Workshop Leaders:
Jenny Rice, University of Kentucky
Doug Reichert Powell, Columbia College
In recent years, disciplines like geography and urban studies have turned their attention to placemaking, or the physical transformation of stagnated spaces into something healthier, more dynamic, and more inspirational. Strangely, however, rhetorical studies has been largely absent from these interdisciplinary projects and conversations. Perhaps one reason for this relative invisibility is that rhetoricians have not yet articulated the differences between analyzing place-astext and producing interventions in place through rhetoric. In short, we need to create a praxis of place.
This workshop does not offer a “how to,” but more of a productive conversation about the possibilities for rhetorical scholars to contribute solutions to the problems of place(s). Our few days of intense work will focus on carving out a methodology for rhetorical studies in terms of place and placemaking, as well as clarifying definitions for ourselves, and collaborating on what contributions we can make outside of rhetorical studies, perhaps even outside the academy.
We will ask:
-What is in our toolbox, as rhetoricians, that can contribute to intervention in the problems of place?

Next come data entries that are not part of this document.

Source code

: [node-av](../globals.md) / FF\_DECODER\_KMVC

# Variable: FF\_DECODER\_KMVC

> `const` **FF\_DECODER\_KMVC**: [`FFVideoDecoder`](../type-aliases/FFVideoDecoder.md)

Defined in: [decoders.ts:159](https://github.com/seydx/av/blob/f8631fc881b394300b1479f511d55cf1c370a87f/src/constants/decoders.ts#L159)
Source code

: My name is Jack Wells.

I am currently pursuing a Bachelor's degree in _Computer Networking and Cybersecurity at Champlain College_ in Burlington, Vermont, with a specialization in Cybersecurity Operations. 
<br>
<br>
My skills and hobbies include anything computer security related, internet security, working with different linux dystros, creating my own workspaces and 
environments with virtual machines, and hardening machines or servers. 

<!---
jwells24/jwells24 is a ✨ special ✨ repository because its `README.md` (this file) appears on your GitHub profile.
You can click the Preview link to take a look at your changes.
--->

-What resources does critical regionalism offer as a rhetorical approach to place?
-What role do digital media play in placemaking and rhetorical praxis of place?
-What are the disciplinary overlaps and complements of rhetoric with critical geography and urban studies?
We will use several models of placemaking projects to shine a light on where rhetorical scholars can contribute our particular strengths. Examples of projects include the Soul of Athens digital projects, the Cleveland Historical Mobile app, the Mountain Workshop multimedia essays, the Hypercities project, and Appalshop’s multimedia projects.
These conversations will be helpful in addressing the specific questions, problems, and complications of participants’ projects (dissertations, articles, chapters, notes, digital projects, or proposals) in whatever stage they currently exist. Each participant will submit a short piece of writing (about 3-5 pages) that describes a work-in-progress. The workshop sessions will be aimed at helping participants clearly articulate their own projects on place, and our conversations will help to push participants beyond place-as-text into place as a practice.
Readings include selections from:
Workshop leaders: Jenny Rice and Douglas Reichert Powell
Jenny Rice is an assistant professor of Writing, Rhetoric, and Digital Media (WRD) at the University of Kentucky. Her book, Distant Publics: Development Rhetoric and the Subject of Crisis, will be published by University of Pittsburgh Press in 2012. Jenny has published scholarship on topics such as public rhetoric, affect, rhetorical ecologies, and new media writing. She is the guest editor for the 2012 special issue of Rhetoric Society Quarterly on "Regional Rhetorics."
Doug Reichert Powell is an associate professor of English at Columbia College Chicago, where he teaches writing, American literature, and cultural studies. Doug is the author of Critical Regionalism: Connecting Politics and Culture in the American Landscape (2007) and co-editor, with John Paul Tassoni, of Composing Other Spaces (2008).